Abstract
Genome-wide RNA expression profiling has yielded tumor subtypes with strong predictive or prognostic value for a wide variety of cancers. Recently, for breast cancer two RNA expression classifiers have been adopted by the World Health Organization (WHO) and approved by the Food and Drug Administration (FDA). Also on the basis of DNA copy number profiles, tumor subtypes with different prognosis have been described, but have not yet led to clinical implementation. The genomic revolution caused by next generation sequencing of DNA samples presents additional mutation, balanced translocations, single-nucleotide polymorphisms (SNP), and copy neutral loss of heterozygosity data simultaneously. We foresee a further boost of the potential of DNA profiling in the clinic when these multidimensional DNA factors will be implemented. Here we evaluate the current stratification power with DNA copy numbers. In a training and validation approach using data of 400 published breast cancer samples, we show that a DNA copy number classifier accurately classifies RNA expression subtypes.
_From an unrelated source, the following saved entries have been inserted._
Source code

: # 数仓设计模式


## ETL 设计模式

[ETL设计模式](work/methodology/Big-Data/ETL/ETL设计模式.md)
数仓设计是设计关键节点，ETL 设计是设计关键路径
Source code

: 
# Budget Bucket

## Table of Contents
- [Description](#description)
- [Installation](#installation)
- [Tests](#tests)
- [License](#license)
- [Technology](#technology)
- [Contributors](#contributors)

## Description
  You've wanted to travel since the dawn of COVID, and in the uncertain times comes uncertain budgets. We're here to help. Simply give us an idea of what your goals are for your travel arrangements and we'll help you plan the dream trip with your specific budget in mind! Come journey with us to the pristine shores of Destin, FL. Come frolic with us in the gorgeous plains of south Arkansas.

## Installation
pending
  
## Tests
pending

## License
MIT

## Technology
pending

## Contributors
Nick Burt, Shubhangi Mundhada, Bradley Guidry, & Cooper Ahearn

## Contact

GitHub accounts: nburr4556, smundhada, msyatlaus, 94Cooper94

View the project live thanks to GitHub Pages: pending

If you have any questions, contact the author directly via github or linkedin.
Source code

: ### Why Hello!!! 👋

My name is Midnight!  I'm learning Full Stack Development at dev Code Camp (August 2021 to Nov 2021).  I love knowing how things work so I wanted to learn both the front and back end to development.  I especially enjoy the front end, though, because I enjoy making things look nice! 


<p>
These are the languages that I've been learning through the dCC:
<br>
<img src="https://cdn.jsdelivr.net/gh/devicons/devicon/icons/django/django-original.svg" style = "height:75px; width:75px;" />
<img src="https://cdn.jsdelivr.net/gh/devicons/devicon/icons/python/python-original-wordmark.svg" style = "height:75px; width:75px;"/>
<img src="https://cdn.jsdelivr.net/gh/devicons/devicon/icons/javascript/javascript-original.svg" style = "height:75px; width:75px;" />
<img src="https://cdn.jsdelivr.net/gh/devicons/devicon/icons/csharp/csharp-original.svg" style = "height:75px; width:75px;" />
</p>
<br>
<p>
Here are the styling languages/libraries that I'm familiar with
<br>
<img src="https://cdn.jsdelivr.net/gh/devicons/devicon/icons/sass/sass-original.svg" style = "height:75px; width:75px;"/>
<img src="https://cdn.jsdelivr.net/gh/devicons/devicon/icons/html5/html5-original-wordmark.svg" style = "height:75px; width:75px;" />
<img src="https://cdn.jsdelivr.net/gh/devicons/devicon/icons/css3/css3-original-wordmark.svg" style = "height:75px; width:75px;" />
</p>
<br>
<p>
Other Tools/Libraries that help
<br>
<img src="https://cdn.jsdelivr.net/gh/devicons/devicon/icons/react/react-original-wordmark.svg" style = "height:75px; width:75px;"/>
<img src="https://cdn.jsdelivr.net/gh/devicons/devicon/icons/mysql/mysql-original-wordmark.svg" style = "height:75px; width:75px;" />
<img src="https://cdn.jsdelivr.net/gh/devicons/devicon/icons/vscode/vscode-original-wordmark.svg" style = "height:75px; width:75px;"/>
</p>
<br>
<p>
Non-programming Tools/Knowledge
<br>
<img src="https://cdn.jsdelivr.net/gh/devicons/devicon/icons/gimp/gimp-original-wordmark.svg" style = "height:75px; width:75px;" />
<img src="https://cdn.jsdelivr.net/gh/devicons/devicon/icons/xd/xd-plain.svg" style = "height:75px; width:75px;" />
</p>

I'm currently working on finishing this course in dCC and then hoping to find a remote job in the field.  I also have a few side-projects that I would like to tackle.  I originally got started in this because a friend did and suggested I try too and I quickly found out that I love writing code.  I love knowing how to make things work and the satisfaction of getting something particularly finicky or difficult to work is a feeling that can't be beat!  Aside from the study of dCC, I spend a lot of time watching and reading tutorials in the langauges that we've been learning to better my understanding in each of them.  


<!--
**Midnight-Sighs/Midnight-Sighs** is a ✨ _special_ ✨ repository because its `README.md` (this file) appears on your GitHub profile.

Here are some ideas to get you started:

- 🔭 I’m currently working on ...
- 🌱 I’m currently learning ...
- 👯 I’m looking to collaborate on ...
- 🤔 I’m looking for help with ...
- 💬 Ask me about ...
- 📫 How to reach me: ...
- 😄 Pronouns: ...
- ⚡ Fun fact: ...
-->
We consider this an important step forward for clinical implementation of genomic subtyping using DNA and discuss the extra dimensions upcoming techniques will bring to the DNA palette. Clin Cancer Res; 17(15); 4959–64. ©2011 AACR.
Distinct DNA copy number profiles have been described for a wide variety of malignancies. Several copy number subtypes have different prognostic or predictive value, of which some were validated in independent data sets. DNA is inherently stable and can be obtained from routinely collected archival material, which makes DNA attractive for diagnostic purposes. Here we evaluate the current stratification power of DNA copy numbers. Therefore, we use samples previously classified using expression array analysis. DNA copy numbers allow accurate subtype classification. With the additional dimensions, like balanced translocations, mutation and loss-of-heterozygosity detection, next generation sequencing brings to DNA profiling, the expectations are high for DNA diagnostics and personalized treatment.
Introduction
Personalized treatment is dependent on biomarkers or molecular profiles with strong prognostic or predictive value. Classically morphologic features are used in the pathology laboratory, but metabolites, proteins, DNA, RNA, noncoding RNA, epigenetic features could be a valuable contribution. Whether used separately or in combination, accuracy, reproducibility, and robustness are the most important characteristics to warrant clinical implementation (1). If high-throughput and genome-wide techniques yield subtypes with strong predictive or prognostic value, faster, less invasive, and more cost effective procedures, such as real-time-PCR, multiplex ligation-dependent probe amplification (MLPA), immunohistochemistry, or (molecular) imaging may be implemented in the clinic. Of all genome-wide high throughput techniques, gene-expression profiles have the strongest prognostic value in a wide variety of malignancies, i.e., leukemias and bladder, breast, esophageal, non-small cell lung, and head and neck cancers (2). Two breast-cancer expression signatures, MammaPrint and Oncotype DX, are adapted by the FDA or are in clinical trial (phase III) for outcome prediction validation (3). This rather low number of expression signatures introduced into the clinic reflect hurdles in validation, implementation, standardization, and definitions of cancer subtypes (4).
DNA copy number aberrations to define tumor subtypes with different prognosis have also been described (5–8). Specific amplifications and gene fusions such as BCR-ABL, EGFR, nRAS, and ERBB2 can be decisive predictive factors (9). DNA copy number profiles detected by array comparative genomic hybridization (CGH), however, have not yet been implemented in the clinic. For breast cancer, the prognostic value of the current DNA copy number profiles has been less pronounced and less tightly related to clinico-pathologic classifiers such as estrogen receptor status or ERBB2 expression (5, 6). A significant proportion of RNA expression can be explained in terms of underlying DNA copy number aberrations (10). However, RNA expression profiles are immediately responsive to circadian rhythms, temperature, or other environmental factors, such as (pre-)operative patient treatment including drugs, chemo-radiotherapy, and anesthesia (11, 12). These factors do not directly impact DNA copy number aberrations and stromal infiltrate can be effectively corrected for in the analysis procedures (5, 13). DNA copy number profiles can be obtained using routinely collected formalin fixed paraffin embedded (FFPE) tissue blocks (14, 15).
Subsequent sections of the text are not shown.